Background: Less than three percent of adult cancer patients participate in cancer clinical trials. This rate is even lower among people of color and the medically underserved who tend to have higher cancer mortality rates than the population as a whole. With timely diagnosis and enhanced access to clinical trials, more patients with blood cancers will have expanded options for treatment and the opportunity to receive quality cancer care.

Methodology: ENACCTing WELLNESS is a pilot project with the Education Network to Advance Cancer Clinical Trials (ENACCT) and The Wellness Community (TWC), which seeks to demonstrate how community-centered education, outreach and support services can both address informational needs and enhance access to care among those living with blood cancers in four communities nationwide. Using an innovative ecological framework directing educational efforts at the intrapersonal, interpersonal, institutional and community perspectives, ENACCTing WELLNESS:

  1. Provides one-on-one treatment decision support with a trained facilitator, using an evidence-based decision-making model, SCOPED (Situation-Choices-Objectives-People-Evaluation-Decisions), to prompt newly diagnosed/newly recurred patients to list questions about their diagnosis and treatment, including the option of receiving their treatment though a clinical trial;

  2. Increases awareness of support services for patients, their family members, friends, and caregivers;

  3. Educates primary care providers, especially those caring for the medically underserved, about options to refer patients to local clinical trials for first line treatment; and

  4. Enhances cultural competency skills of local clinical trial investigators and their teams.

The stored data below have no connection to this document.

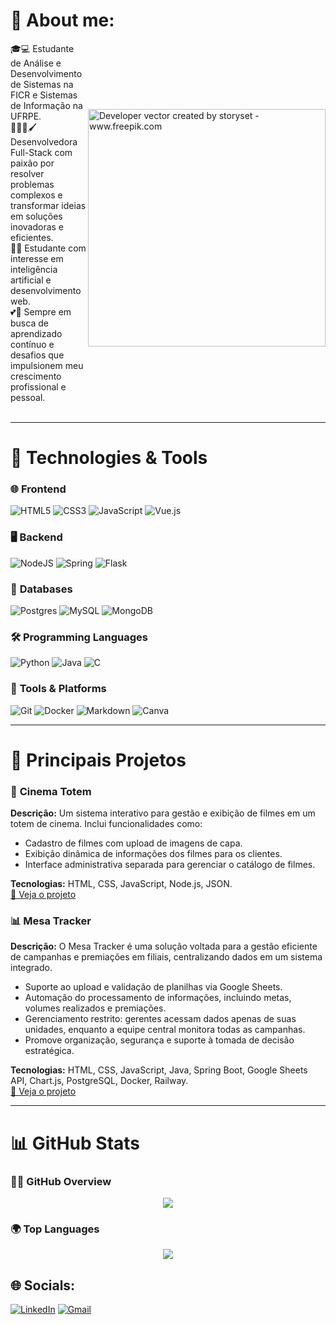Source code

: # 💫 About me:
<div style="display: flex; align-items: center;">
  <div style="flex: 1;">
    🎓💻 Estudante de Análise e Desenvolvimento de Sistemas na FICR e Sistemas de Informação na UFRPE.<br>
    👩🏾‍💻🖌️ Desenvolvedora Full-Stack com paixão por resolver problemas complexos e transformar ideias em soluções inovadoras e eficientes.<br>
    🤖📙 Estudante com interesse em inteligência artificial e desenvolvimento web.<br>
    💕🔎 Sempre em busca de aprendizado contínuo e desafios que impulsionem meu crescimento profissional e pessoal.<br><br>
  </div>
  <img align="right" alt="Developer vector created by storyset - www.freepik.com" height="380" src="https://user-images.githubusercontent.com/97471199/230774187-e482399b-492c-4c17-a831-0314bf90526e.png" style="max-width: 100%;">
</div>



---
 
# 🚀 Technologies & Tools  

### 🌐 **Frontend**  
![HTML5](https://img.shields.io/badge/html5-%23E34F26.svg?style=for-the-badge&logo=html5&logoColor=white)   ![CSS3](https://img.shields.io/badge/css3-%231572B6.svg?style=for-the-badge&logo=css3&logoColor=white)  ![JavaScript](https://img.shields.io/badge/javascript-%23323330.svg?style=for-the-badge&logo=javascript&logoColor=%23F7DF1E)  ![Vue.js](https://img.shields.io/badge/vuejs-%2335495e.svg?style=for-the-badge&logo=vuedotjs&logoColor=%234FC08D)


### 🖥️ **Backend**  
![NodeJS](https://img.shields.io/badge/node.js-6DA55F?style=for-the-badge&logo=node.js&logoColor=white)  ![Spring](https://img.shields.io/badge/spring-%236DB33F.svg?style=for-the-badge&logo=spring&logoColor=white)  ![Flask](https://img.shields.io/badge/flask-%23000.svg?style=for-the-badge&logo=flask&logoColor=white)  

### 💾 **Databases**  
![Postgres](https://img.shields.io/badge/postgres-%23316192.svg?style=for-the-badge&logo=postgresql&logoColor=white)  ![MySQL](https://img.shields.io/badge/mysql-4479A1.svg?style=for-the-badge&logo=mysql&logoColor=white)  ![MongoDB](https://img.shields.io/badge/MongoDB-%234ea94b.svg?style=for-the-badge&logo=mongodb&logoColor=white)  

### 🛠️ **Programming Languages**  
![Python](https://img.shields.io/badge/python-3670A0?style=for-the-badge&logo=python&logoColor=ffdd54)  ![Java](https://img.shields.io/badge/java-%23ED8B00.svg?style=for-the-badge&logo=openjdk&logoColor=white)  ![C](https://img.shields.io/badge/c-%2300599C.svg?style=for-the-badge&logo=c&logoColor=white)  

### 🔧 **Tools & Platforms**  
![Git](https://img.shields.io/badge/git-%23F05033.svg?style=for-the-badge&logo=git&logoColor=white)  ![Docker](https://img.shields.io/badge/docker-%230db7ed.svg?style=for-the-badge&logo=docker&logoColor=white)  ![Markdown](https://img.shields.io/badge/markdown-%23000000.svg?style=for-the-badge&logo=markdown&logoColor=white)  ![Canva](https://img.shields.io/badge/Canva-%2300C4CC.svg?style=for-the-badge&logo=Canva&logoColor=white)  

---

# 📌 Principais Projetos  

### 🎥 **Cinema Totem**  
**Descrição:** Um sistema interativo para gestão e exibição de filmes em um totem de cinema. Inclui funcionalidades como:  
- Cadastro de filmes com upload de imagens de capa.  
- Exibição dinâmica de informações dos filmes para os clientes.  
- Interface administrativa separada para gerenciar o catálogo de filmes.  

**Tecnologias:** HTML, CSS, JavaScript, Node.js, JSON.  
[🔗 Veja o projeto]()  

### 📊 **Mesa Tracker**  
**Descrição:** O Mesa Tracker é uma solução voltada para a gestão eficiente de campanhas e premiações em filiais, centralizando dados em um sistema integrado.  
  - Suporte ao upload e validação de planilhas via Google Sheets.  
  - Automação do processamento de informações, incluindo metas, volumes realizados e premiações.  
  - Gerenciamento restrito: gerentes acessam dados apenas de suas unidades, enquanto a equipe central monitora todas as campanhas.  
  - Promove organização, segurança e suporte à tomada de decisão estratégica.

**Tecnologias:** HTML, CSS, JavaScript, Java, Spring Boot, Google Sheets API, Chart.js, PostgreSQL, Docker, Railway.  
[🔗 Veja o projeto](https://github.com/Milena-Alb/Grow-2024-Mesa) 

---

# 📊 GitHub Stats  

### 🧑‍💻 **GitHub Overview**  
<div align="center">
  <img src="https://github-readme-stats.vercel.app/api?username=Milena-Alb&theme=dark&hide_border=true&include_all_commits=true&count_private=true" />
</div>  

### 🌍 **Top Languages**  
<div align="center">
  <img src="https://github-readme-stats.vercel.app/api/top-langs/?username=Milena-Alb&theme=dark&hide_border=true&include_all_commits=true&count_private=true&layout=compact" />
</div>  


## 🌐 Socials:  
[![LinkedIn](https://img.shields.io/badge/LinkedIn-%230077B5.svg?logo=linkedin&logoColor=white)](https://www.linkedin.com/in/milena-albuquerque-a73183289)  [![Gmail](https://img.shields.io/badge/Gmail-%23D44638.svg?logo=gmail&logoColor=white)](mailto:milenaleticia.15sa@gmail.com)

Results: This session will discuss the use of the SCOPED model in the conceptual framework of ENACCTing WELLNESS, and the collaborative effort between two community-centered organizations to enhance patient treatment decision-making options through provider training, referral, and one-on-one patient counseling. We will report lessons learned from phase I of the pilot study and preliminary evaluation data from health care provider training.

Implications: The framework implemented in this pilot may result in increased and timely primary care referral of patients with a suspected hematologic cancer and may assure decision quality as measured by high levels of decision self-efficacy and low levels of decision regret among patients contemplating treatment choices.

Disclosures: Michaels: Glaxo SmithKline: Grant Support; Lance Armstrong Foundation: Research Funding; Centers for Disease Control and Prevention: Research Funding; Genentech: Grant Support. Golant: Centers for Disease Control and Prevention: Research Funding. Belkora: Centers for Disease Control and Prevention: Research Funding. Miller: Centers for Disease Control and Prevention: Research Funding. Blakeney: Lance Armstrong Foundation: Research Funding; Centers for Disease Control and Prevention: Research Funding.